------ Exercise material ------

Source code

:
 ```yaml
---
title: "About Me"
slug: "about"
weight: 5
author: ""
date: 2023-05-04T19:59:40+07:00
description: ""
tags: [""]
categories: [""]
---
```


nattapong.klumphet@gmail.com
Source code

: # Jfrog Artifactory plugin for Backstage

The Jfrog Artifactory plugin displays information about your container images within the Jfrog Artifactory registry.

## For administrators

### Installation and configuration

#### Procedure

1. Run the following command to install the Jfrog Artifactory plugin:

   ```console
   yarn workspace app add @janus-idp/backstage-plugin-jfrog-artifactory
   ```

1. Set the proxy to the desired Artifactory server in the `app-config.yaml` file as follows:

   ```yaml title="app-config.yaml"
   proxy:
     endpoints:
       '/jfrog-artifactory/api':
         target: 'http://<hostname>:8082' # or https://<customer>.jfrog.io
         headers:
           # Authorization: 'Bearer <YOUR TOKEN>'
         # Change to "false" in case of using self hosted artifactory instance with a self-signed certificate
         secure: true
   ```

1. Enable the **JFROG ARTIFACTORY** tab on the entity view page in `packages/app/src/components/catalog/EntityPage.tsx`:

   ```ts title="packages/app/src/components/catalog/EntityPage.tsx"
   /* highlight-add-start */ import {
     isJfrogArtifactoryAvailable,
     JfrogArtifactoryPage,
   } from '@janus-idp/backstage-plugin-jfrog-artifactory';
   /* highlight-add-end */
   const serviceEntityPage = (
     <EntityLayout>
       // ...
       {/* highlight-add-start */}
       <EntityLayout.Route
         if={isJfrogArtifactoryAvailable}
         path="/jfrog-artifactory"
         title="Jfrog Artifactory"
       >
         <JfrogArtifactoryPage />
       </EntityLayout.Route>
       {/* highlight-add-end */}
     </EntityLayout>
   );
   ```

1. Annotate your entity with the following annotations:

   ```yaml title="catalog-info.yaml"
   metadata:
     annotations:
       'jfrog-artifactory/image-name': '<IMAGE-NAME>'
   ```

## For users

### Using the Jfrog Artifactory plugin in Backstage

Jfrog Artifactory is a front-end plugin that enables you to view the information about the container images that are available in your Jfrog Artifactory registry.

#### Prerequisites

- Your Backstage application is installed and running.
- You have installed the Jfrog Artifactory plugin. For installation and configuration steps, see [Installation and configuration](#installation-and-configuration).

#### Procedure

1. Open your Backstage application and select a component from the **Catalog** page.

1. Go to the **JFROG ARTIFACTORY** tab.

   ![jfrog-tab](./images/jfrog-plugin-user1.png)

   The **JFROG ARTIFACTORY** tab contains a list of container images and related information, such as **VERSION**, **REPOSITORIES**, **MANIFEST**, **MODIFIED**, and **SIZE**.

------

What is required: Search the records for the string "installed" and, wherever a line contains it, please copy that line.

Completed exercise:
- Your Backstage application is installed and running.
- You have installed the Jfrog Artifactory plugin. For installation and configuration steps, see [Installation and configuration](#installation-and-configuration).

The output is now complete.